The World Championship Finals was a professional wrestling event produced by Major League Wrestling (MLW), which took place on April 12, 2018 at the Gilt Nightclub in Orlando, Florida. The event served as a television taping for the promotion's newly-launched television series, MLW Fusion, which would premiere on beIN Sports USA later that month on April 20.

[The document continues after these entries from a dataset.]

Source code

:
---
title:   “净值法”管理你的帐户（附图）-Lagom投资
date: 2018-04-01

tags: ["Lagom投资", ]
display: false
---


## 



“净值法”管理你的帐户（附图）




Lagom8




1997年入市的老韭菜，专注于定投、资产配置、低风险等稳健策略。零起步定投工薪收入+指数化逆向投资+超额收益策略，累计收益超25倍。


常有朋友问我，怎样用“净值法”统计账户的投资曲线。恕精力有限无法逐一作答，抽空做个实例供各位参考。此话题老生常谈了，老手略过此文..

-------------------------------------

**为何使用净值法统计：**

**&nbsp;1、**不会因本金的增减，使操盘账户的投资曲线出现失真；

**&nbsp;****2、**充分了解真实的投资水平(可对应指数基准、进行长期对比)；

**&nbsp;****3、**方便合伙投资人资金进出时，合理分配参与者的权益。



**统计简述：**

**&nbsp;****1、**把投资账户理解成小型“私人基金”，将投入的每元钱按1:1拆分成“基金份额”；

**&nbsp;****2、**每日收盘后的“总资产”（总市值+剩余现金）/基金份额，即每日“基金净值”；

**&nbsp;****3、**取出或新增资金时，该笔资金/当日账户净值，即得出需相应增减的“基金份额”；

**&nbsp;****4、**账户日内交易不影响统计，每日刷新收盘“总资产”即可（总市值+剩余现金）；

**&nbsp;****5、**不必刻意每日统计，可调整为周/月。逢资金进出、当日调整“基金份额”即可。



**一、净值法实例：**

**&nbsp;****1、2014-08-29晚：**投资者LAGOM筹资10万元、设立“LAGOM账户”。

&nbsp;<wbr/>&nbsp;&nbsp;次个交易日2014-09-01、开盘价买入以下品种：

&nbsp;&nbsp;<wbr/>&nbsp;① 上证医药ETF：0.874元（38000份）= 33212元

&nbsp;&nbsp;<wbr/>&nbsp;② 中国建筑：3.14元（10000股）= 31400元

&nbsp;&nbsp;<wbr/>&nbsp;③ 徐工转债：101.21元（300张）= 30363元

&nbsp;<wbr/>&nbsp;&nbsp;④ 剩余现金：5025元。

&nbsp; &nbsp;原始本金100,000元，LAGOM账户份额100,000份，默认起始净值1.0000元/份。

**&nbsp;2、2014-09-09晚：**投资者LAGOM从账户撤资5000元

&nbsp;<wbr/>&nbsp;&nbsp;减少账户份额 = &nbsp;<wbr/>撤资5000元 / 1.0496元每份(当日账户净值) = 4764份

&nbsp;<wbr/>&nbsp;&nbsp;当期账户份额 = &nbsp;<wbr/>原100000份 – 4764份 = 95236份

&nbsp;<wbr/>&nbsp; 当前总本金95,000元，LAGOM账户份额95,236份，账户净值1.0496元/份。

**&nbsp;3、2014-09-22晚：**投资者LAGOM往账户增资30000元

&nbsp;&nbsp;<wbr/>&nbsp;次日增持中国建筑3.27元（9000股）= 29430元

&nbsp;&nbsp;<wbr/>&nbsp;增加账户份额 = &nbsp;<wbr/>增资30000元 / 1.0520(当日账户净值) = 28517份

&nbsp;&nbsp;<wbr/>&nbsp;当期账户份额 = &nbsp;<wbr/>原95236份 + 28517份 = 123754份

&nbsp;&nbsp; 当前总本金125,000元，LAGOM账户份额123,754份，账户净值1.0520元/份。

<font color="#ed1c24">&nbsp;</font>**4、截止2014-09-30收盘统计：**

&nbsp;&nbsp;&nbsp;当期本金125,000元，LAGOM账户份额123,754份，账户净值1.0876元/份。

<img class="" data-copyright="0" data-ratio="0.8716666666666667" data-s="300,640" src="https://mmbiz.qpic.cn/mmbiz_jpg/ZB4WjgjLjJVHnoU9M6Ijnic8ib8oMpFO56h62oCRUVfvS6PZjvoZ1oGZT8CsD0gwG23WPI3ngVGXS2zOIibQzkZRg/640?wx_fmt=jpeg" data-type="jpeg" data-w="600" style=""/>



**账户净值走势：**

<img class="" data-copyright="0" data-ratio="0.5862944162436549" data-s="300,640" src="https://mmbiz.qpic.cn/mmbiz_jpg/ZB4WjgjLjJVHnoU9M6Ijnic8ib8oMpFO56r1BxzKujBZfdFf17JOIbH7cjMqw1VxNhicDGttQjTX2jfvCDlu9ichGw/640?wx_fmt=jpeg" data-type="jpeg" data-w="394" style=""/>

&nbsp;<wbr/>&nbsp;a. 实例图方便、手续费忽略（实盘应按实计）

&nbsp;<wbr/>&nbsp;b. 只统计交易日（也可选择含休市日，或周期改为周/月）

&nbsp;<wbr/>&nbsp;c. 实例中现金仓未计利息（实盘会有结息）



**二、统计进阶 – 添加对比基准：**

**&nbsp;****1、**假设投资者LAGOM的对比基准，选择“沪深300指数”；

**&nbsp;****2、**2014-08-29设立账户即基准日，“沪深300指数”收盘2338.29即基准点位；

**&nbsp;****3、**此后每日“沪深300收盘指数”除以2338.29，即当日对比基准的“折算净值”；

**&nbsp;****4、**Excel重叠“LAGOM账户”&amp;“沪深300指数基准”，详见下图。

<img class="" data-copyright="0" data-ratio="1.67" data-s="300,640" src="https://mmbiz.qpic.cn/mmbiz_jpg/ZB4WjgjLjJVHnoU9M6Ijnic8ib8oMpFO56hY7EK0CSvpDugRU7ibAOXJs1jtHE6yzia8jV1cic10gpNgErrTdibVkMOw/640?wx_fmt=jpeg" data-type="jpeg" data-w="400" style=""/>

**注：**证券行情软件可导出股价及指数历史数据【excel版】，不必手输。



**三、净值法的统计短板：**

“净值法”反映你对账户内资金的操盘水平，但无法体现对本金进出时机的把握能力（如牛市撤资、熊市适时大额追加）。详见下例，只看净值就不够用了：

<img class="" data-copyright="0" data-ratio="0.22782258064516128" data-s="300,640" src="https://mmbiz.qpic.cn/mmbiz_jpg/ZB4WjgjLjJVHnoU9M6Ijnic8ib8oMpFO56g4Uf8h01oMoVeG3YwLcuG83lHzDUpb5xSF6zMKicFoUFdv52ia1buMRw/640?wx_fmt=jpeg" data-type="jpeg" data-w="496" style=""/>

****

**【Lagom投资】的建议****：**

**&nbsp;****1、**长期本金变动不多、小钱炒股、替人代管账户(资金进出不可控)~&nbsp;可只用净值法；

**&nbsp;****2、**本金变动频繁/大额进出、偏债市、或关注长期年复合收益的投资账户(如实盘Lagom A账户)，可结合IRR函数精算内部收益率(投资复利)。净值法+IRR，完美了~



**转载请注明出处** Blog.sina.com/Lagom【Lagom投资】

The event was named after its main event, the final round match of a tournament for the reinstated MLW World Heavyweight Championship between Shane Strickland and Matt Riddle, which Strickland won. In other prominent matches on the card, Jimmy Havoc defeated Joey Janela in a Bogus Adventure match, Sami Callihan defeated MVP, Tom Lawlor defeated A. C. H. and Pentagón Jr. defeated Fénix to become the #1 contender for the World Heavyweight Championship.
==Event==
===Preliminary matches===
The event kicked off with a match between Mike Parrow and Vandal Ortagun. Parrow executed a powerbomb on Ortagun for the win. The match was followed by a brawl between Jimmy Havoc and Joey Janela which led to the two brawling to the backstage. Low Ki then cut a promo and MVP was about to interrupt him until Sami Callihan attacked MVP from behind.

Next, A. C. H. was scheduled to take on Tom Lawlor but Lawlor claimed that his broken arm had not healed and if ACH wanted a match against him then he must face Lawlor's Team Filthy teammate Simon Gotch. ACH reversed a gutwrench suplex by Gotch and rolled him up for the win. Team Filthy attacked ACH after the match.

Next, Trey Miguel took on Kotto Brazil. Miguel nailed a meteora on Brazil for the win.

The Dirty Blondes took on Team TBD (Jason Cade and Jimmy Yuta) in an elimination tag team match. Yuta delivered a diving crossbody on Michael Patrick but Patrick rolled through and grabbed Yuta's tights to eliminate him, leaving Cade alone. Dirty Blondes' manager Col. Robert Parker then distracted Cade, allowing Dirty Blondes to eliminate him with a double spinebuster for the win.

Next, Fred Yehi took on Maxwell Jacob Friedman. MJF pinned Yehi by grabbing his tights for leverage after using the referee as a shield.

Next, Pentagón Jr. took on Fénix in a match to determine the #1 contender for the MLW World Heavyweight Championship. Pentagón executed a Fear Factor on Fénix for the win.

This was followed by the women's match between Santana Garrett and Aerial Monroe. Garrett won the match by performing a Shining Star Press on Monroe.

Next, MVP took on Sami Callihan. MVP nailed a drive-by kick and a Playmaker to Callihan after the referee was knocked out in the corner after a collision with Callihan, which allowed Leon Scott to make his MLW debut as he chokeslammed MVP. The referee was distracted in ejecting Scott from the ringside, allowing Callihan to hit a low blow to MVP and a Cradle Killer to MVP for the win.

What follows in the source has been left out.